第七十九話 生命の危機を迎える寸前のマクシノール殿下
「生命の危機……」
一番聞きたくない言葉だ。
マクシノール殿下がそういう状態になることは、想像もしたくない。
マクシノール殿下とわたしの人生は、これから始まろうとしているのに……。
わたしは、
「マクシノール殿下の熱が下がっていくことを信じたいです。あなた様ほどの名医が治療されているのですから」
と言った。
侍医は、それに対して
「今、わたしはできる限りの治療を行っています。

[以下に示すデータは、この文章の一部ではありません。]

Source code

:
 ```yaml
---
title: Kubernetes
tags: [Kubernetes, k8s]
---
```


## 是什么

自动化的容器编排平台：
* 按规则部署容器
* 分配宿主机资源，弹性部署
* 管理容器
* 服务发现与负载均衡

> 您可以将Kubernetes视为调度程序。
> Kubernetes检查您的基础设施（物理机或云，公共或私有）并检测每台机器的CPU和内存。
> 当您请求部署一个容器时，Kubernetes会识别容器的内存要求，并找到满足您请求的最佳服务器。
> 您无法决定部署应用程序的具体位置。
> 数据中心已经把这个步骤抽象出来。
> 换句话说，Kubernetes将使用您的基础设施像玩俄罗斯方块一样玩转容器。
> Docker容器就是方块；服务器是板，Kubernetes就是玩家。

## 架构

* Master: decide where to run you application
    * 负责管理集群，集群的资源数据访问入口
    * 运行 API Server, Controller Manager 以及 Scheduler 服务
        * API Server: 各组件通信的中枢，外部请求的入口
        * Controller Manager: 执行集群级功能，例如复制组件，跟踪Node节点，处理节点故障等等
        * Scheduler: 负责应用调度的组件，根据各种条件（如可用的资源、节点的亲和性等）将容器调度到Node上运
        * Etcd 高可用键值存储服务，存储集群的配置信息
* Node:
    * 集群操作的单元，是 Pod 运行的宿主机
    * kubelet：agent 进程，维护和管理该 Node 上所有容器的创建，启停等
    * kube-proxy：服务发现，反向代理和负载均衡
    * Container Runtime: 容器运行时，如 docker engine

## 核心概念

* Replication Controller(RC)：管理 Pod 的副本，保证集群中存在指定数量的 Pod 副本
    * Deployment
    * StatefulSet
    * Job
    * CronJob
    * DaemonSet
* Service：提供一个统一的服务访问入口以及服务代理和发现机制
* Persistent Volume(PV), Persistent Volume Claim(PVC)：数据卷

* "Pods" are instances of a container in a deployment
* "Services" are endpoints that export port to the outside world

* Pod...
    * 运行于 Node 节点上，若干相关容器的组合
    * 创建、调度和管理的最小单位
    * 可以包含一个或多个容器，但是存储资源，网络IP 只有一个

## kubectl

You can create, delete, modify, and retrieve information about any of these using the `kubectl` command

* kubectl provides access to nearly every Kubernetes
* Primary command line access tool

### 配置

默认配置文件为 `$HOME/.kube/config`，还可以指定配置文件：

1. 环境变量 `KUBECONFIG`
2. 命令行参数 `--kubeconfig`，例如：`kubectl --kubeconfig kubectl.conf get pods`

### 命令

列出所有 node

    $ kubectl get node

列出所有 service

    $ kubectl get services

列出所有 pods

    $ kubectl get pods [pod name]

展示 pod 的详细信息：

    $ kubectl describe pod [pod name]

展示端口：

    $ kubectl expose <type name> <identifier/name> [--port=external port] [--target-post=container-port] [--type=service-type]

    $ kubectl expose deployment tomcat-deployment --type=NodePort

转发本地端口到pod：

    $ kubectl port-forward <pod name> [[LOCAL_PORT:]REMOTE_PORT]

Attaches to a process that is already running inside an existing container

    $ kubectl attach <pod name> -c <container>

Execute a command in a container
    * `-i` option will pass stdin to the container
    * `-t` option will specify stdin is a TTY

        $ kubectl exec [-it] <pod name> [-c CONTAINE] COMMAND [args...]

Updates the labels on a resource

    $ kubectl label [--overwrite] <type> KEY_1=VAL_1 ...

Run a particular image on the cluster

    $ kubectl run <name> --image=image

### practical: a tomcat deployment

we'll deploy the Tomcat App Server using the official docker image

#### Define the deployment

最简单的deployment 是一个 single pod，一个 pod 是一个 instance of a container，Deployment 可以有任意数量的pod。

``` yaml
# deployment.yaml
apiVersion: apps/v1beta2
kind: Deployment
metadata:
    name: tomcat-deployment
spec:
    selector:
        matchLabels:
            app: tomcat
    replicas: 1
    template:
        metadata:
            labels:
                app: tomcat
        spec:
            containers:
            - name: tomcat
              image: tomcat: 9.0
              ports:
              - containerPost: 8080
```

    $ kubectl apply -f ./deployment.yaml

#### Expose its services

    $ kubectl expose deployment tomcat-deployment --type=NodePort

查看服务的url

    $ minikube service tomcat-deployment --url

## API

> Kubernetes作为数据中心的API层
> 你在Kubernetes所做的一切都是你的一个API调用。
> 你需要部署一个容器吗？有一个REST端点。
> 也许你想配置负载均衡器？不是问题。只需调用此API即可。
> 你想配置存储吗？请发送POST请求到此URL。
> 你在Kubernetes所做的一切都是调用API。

その効果が出てきて、熱さえ下がってくれば、体の方も少しずつ回復に向かうと思っております」
と冷静に言った。
侍医は、この王国で一番の名医と言われている。
この方が治療しているのだから、きっと回復に向かうと思う。
しかし、今はまだ意識を失ったまま。
このまま病状が悪化したら、生命の危機……。
そう思うと、どうしても心配する心が強くなってきてしてしまう・
すると、
「クラデンティーヌさん……」
とマクシノール殿下はわたしの名前を呼び始めた。。
意識が戻ってきたようだ。
「マクシノールは、わたしが昨日、マクシノールのそばで看病を始めてから、意識がある時は、あなたの名前を呼ぶようになっていました。マクシノールとあなたは、政略結婚ということで、婚約をした仲だったのですが、いつの間にか、お互いに心を通わせる仲になっていたんですね」
王妃殿下はそう言うと、少し微笑んだ。
そして、
「あなたのことは、マクシノールから、『最近、心を入れ替えて、いい方向に進んでいます』と伺っていました。正直、今までは、わがままえ傲慢だという噂しか伺ってはこなかったものですから。今日も、あなたをここに呼ぶのは、躊躇したこともあったのですが、マクシノールの一途さに、呼ぶことを決めたのです。あなたを使者が迎えに行っている間、マクシノールが言っているのは一時的なものではないかとも思い、呼ぶことはなかったのでは、とも思いました。しかし、今日、ここにきたあなたを拝見して、マクシノールが言った通りの素敵な女性であることが理解できました」
と言ってくれた。
王妃殿下もわたしに対する見方を変えてきているようだ。
またマクシノール殿下は、王妃殿下に、自分がわたしの心変わりを恐れていることは、伝えていないようだ。
混乱を避ける為のマクシノール殿下の配慮だと思う。
その気づかいには感謝したい。
「そうおっしゃっていただくのは、とてもありがたいと思っております。今おお言葉を忘れずに、さらに自分を磨いていき、マクシノール殿下に尽くしていきたいと思います」
「その気持ちをずっと忘れないでくださいね。あなたには期待をしています」
王妃殿下がそう言って、微笑んだ。
「ご期待に沿えるようにしたいきたいと思います」
わたしはそう言って頭を下げた。
すると、マクシノール殿下は目を覚ました。
侍医は、すぐさま体調の確認に入る。
「まだ熱は高いままです」
侍医はそう言った。
王妃殿下もわたしも残念な気持ちになる。
すると、マクシノール殿下は。
「母上、付き添っていただき、ありがとうございます」
「クラデンティーヌさん、来てくれたんですね。ありがとうございます」
とわたしたちに向かって、気力を振り絞って言ってくれた。
体が苦しいのにも関らず、なんとか笑顔を作ろうとしている。
王妃殿下もわたしも言葉がでてこない。
そして、またマクシノール殿下は意識を失ってしまった。
王妃殿下もわたしも、落胆してしまう。